Trotzdem ist Fliegen für mich aufregend. Ich bin ein Landei, eine Provinznudel, und wie sehr, das spüre ich wieder einmal, als ich in den Sitz gedrückt werde, während der Airbus auf der Startbahn beschleunigt. Mein Magen macht allerhand Manöver, während meine Augen draußen die morgendliche Landschaft vorbeirauschen sehen und mein Allerwertester sich von deutschem Boden verabschiedet. Zwei Wochen Urlaub liegen vor mir und ich bin gespannt, was mich erwartet. Ich war noch nie in Spanien. Für die meisten Menschen ist das wohl kaum zu glauben.
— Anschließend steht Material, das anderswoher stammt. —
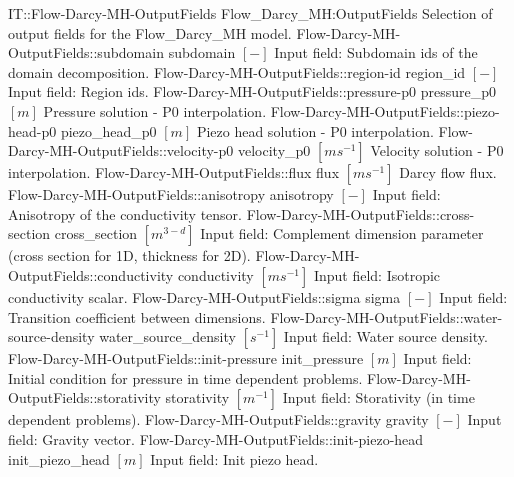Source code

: \begin{SelectionType}
	{IT::Flow-Darcy-MH-OutputFields}
	{Flow{\_}Darcy{\_}MH:OutputFields}
	{{{Selection of output fields for the Flow{\_}Darcy{\_}MH model.}%
}}
		\SelectionItem
			{Flow-Darcy-MH-OutputFields::subdomain}
			{subdomain}
			{{{}{$[-]$}{ Input field: Subdomain ids of the domain decomposition.}%
}}
		\SelectionItem
			{Flow-Darcy-MH-OutputFields::region-id}
			{region{\_}id}
			{{{}{$[-]$}{ Input field: Region ids.}%
}}
		\SelectionItem
			{Flow-Darcy-MH-OutputFields::pressure-p0}
			{pressure{\_}p0}
			{{{}{$[m]$}{ Pressure solution - P0 interpolation.}%
}}
		\SelectionItem
			{Flow-Darcy-MH-OutputFields::piezo-head-p0}
			{piezo{\_}head{\_}p0}
			{{{}{$[m]$}{ Piezo head solution - P0 interpolation.}%
}}
		\SelectionItem
			{Flow-Darcy-MH-OutputFields::velocity-p0}
			{velocity{\_}p0}
			{{{}{$[ms^{-1}]$}{ Velocity solution - P0 interpolation.}%
}}
		\SelectionItem
			{Flow-Darcy-MH-OutputFields::flux}
			{flux}
			{{{}{$[ms^{-1}]$}{ Darcy flow flux.}%
}}
		\SelectionItem
			{Flow-Darcy-MH-OutputFields::anisotropy}
			{anisotropy}
			{{{}{$[-]$}{ Input field: Anisotropy of the conductivity tensor.}%
}}
		\SelectionItem
			{Flow-Darcy-MH-OutputFields::cross-section}
			{cross{\_}section}
			{{{}{$[m^{3-d}]$}{ Input field: Complement dimension parameter (cross section for 1D, thickness for 2D).}%
}}
		\SelectionItem
			{Flow-Darcy-MH-OutputFields::conductivity}
			{conductivity}
			{{{}{$[ms^{-1}]$}{ Input field: Isotropic conductivity scalar.}%
}}
		\SelectionItem
			{Flow-Darcy-MH-OutputFields::sigma}
			{sigma}
			{{{}{$[-]$}{ Input field: Transition coefficient between dimensions.}%
}}
		\SelectionItem
			{Flow-Darcy-MH-OutputFields::water-source-density}
			{water{\_}source{\_}density}
			{{{}{$[s^{-1}]$}{ Input field: Water source density.}%
}}
		\SelectionItem
			{Flow-Darcy-MH-OutputFields::init-pressure}
			{init{\_}pressure}
			{{{}{$[m]$}{ Input field: Initial condition for pressure in time dependent problems.}%
}}
		\SelectionItem
			{Flow-Darcy-MH-OutputFields::storativity}
			{storativity}
			{{{}{$[m^{-1}]$}{ Input field: Storativity (in time dependent problems).}%
}}
		\SelectionItem
			{Flow-Darcy-MH-OutputFields::gravity}
			{gravity}
			{{{}{$[-]$}{ Input field: Gravity vector.}%
}}
		\SelectionItem
			{Flow-Darcy-MH-OutputFields::init-piezo-head}
			{init{\_}piezo{\_}head}
			{{{}{$[m]$}{ Input field: Init piezo head.}%
}}
\end{SelectionType}
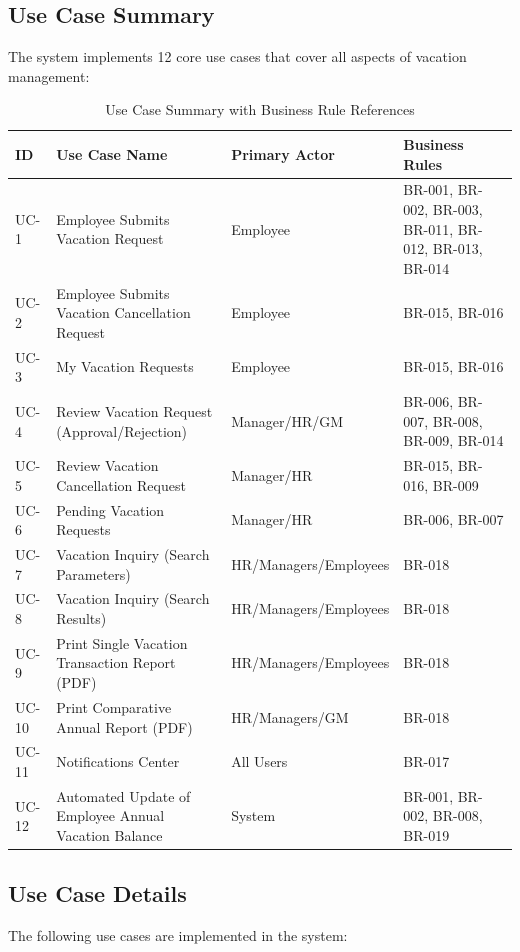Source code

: \documentclass[12pt,a4paper]{article}
\begin{document}
\subsection{Use Case Summary}
The system implements 12 core use cases that cover all aspects of vacation management:

\begin{table}[H]
\centering
\begin{tabular}{|p{1cm}|p{4cm}|p{3cm}|p{3cm}|}
\hline
\textbf{ID} & \textbf{Use Case Name} & \textbf{Primary Actor} & \textbf{Business Rules} \\
\hline
UC-1 & Employee Submits Vacation Request & Employee & BR-001, BR-002, BR-003, BR-011, BR-012, BR-013, BR-014 \\
\hline
UC-2 & Employee Submits Vacation Cancellation Request & Employee & BR-015, BR-016 \\
\hline
UC-3 & My Vacation Requests & Employee & BR-015, BR-016 \\
\hline
UC-4 & Review Vacation Request (Approval/Rejection) & Manager/HR/GM & BR-006, BR-007, BR-008, BR-009, BR-014 \\
\hline
UC-5 & Review Vacation Cancellation Request & Manager/HR & BR-015, BR-016, BR-009 \\
\hline
UC-6 & Pending Vacation Requests & Manager/HR & BR-006, BR-007 \\
\hline
UC-7 & Vacation Inquiry (Search Parameters) & HR/Managers/Employees & BR-018 \\
\hline
UC-8 & Vacation Inquiry (Search Results) & HR/Managers/Employees & BR-018 \\
\hline
UC-9 & Print Single Vacation Transaction Report (PDF) & HR/Managers/Employees & BR-018 \\
\hline
UC-10 & Print Comparative Annual Report (PDF) & HR/Managers/GM & BR-018 \\
\hline
UC-11 & Notifications Center & All Users & BR-017 \\
\hline
UC-12 & Automated Update of Employee Annual Vacation Balance & System & BR-001, BR-002, BR-008, BR-019 \\
\hline
\end{tabular}
\caption{Use Case Summary with Business Rule References}
\end{table}

\subsection{Use Case Details}
The following use cases are implemented in the system:
\end{document}

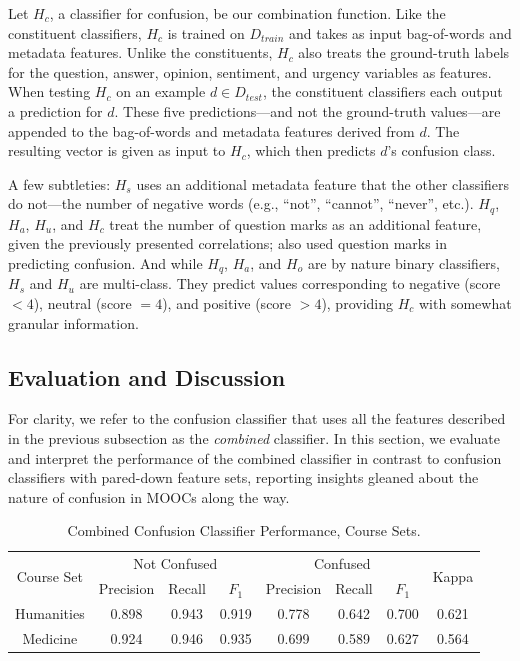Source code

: \documentclass{edm_template}
\begin{document}
Let $H_{c}$, a classifier for confusion, be our combination function. Like the constituent classifiers, $H_{c}$ is trained on $D_{train}$ and takes as input bag-of-words and metadata features. Unlike the constituents, $H_{c}$ also treats the ground-truth labels for the question, answer, opinion, sentiment, and urgency variables as features. When testing $H_{c}$ on an example $d \in D_{test}$, the constituent classifiers each output a prediction for $d$. These five predictions---and not the ground-truth values---are appended to the bag-of-words and metadata features derived from $d$. The resulting vector is given as input to $H_{c}$, which then predicts $d$'s confusion class.

A few subtleties: $H_{s}$ uses an additional metadata feature that the other classifiers do not---the number of negative words (e.g., ``not'', ``cannot'', ``never'', etc.). $H_{q}$, $H_{a}$, $H_{u}$, and $H_{c}$ treat the number of question marks as an additional feature, given the previously presented correlations; \cite{wen2015confusion} also used question marks in predicting confusion. And while $H_{q}$, $H_{a}$, and $H_{o}$ are by nature binary classifiers, $H_{s}$ and $H_{u}$ are multi-class. They predict values corresponding to negative (score $< 4$), neutral (score $= 4$), and positive (score $> 4$), providing $H_{c}$ with somewhat granular information.

\subsection{Evaluation and Discussion}
For clarity, we refer to the confusion classifier that uses all the features
described in the previous subsection as the \emph{combined} classifier. In this section, we evaluate and interpret the performance of the combined classifier in contrast to confusion classifiers with pared-down feature sets, reporting insights gleaned about the nature of confusion in MOOCs along the way. 

\begin{table}[htp!]
    \centering
    \begin{tabular}{|c|c c c|c c c|c|}
    \hline
    \multirow{2}{*}{Course Set} & \multicolumn{3}{c|}{Not Confused} & \multicolumn{3}{c|}{Confused}  & \multirow{2}{*}{Kappa} \\ \cline{2-7}
                                &  Precision & Recall & $F_{1}$     &  Precision & Recall & $F_{1}$  &       \\ \hline
    Humanities                  & 0.898      & 0.943    & 0.919     & 0.778      & 0.642  & 0.700    & 0.621  \\ \hline
    Medicine                    & 0.924      & 0.946    & 0.935     & 0.699      & 0.589  & 0.627    & 0.564  \\ \hline

    \end{tabular}
    \caption{\textnormal{
       Combined Confusion Classifier Performance, Course Sets.
    }} %
    \label{table:confusion_sets} %
\end{table}
\end{document}
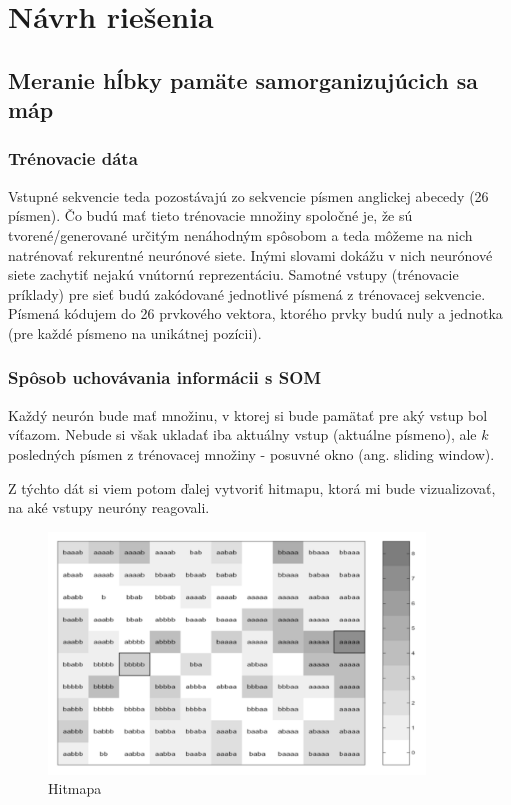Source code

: \chapter{Návrh riešenia}

\section{Meranie hĺbky pamäte samorganizujúcich sa máp}

\subsection{Trénovacie dáta}
Vstupné sekvencie teda pozostávajú zo sekvencie písmen anglickej abecedy (26 písmen).
Čo budú mať tieto trénovacie množiny spoločné je, že sú tvorené/generované určitým nenáhodným spôsobom 
a teda môžeme na nich natrénovať rekurentné neurónové siete. Inými slovami dokážu v nich 
neurónové siete zachytiť nejakú vnútornú reprezentáciu.
Samotné vstupy (trénovacie príklady) pre sieť budú zakódované jednotlivé písmená z trénovacej sekvencie.
Písmená kódujem do 26 prvkového vektora, ktorého prvky budú nuly a jednotka (pre každé písmeno na unikátnej pozícii).

\subsection{Spôsob uchovávania informácii s SOM}
Každý neurón bude mať množinu, v ktorej si bude pamätať pre aký vstup bol víťazom. 
Nebude si však ukladať iba aktuálny vstup (aktuálne písmeno), 
ale $k$ posledných písmen z trénovacej množiny - posuvné okno (ang. sliding window). 

Z týchto dát si viem potom ďalej vytvoriť hitmapu, ktorá mi bude vizualizovať, na aké vstupy neuróny reagovali.

\begin{figure}[H]
	\centering
	\includegraphics[width=10cm]{assets/receptive_field}
	\caption{Hitmapa}
\end{figure}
Während an der Kiste alles klappert und rappelt, fällt mir auf, wie absurd das eigentlich alles ist. Dass ich hier sitze, in mehr als 10.000 Metern Höhe, bei einer Geschwindigkeit von über 800 Stundenkilometern und einer Außentemperatur von unter 40 Grad minus. Wenn irgendwas versagte, wäre das tödlich, und irgendwie ist es anmaßend, dass ich mich hier aufhalte. Oder eben nicht aufhalte. Es ist unnatürlich, dass ich irgendwo einsteige und innerhalb von knapp zweieinhalb Stunden von einer Welt in die andere reise, über Meer und Berge, Flüsse und Straßen und tausend und tausend Leben hinweg. Dort, wo ich hin will, ist dasselbe Geld gültig, ich befinde mich immer noch in Europa, ich werde keinen Kulturschock erleiden, aber dennoch bin ich vollkommen wo anders. So sehr ich diesen Urlaub herbeigesehnt habe und so sehr ich ihn auch schließlich genossen habe - diese Art zu reisen scheint mir irgendwie unpassend. Keine langsame Gewöhnung, keine Veränderung der Landschaft, kein Unterwegs. Statt dessen steigen wir ein in eine Kabine, aus der man kaum herausschauen kann, wie in einen Teleporter, und dann sind wir schlagartig dort, wo wir hinwollen.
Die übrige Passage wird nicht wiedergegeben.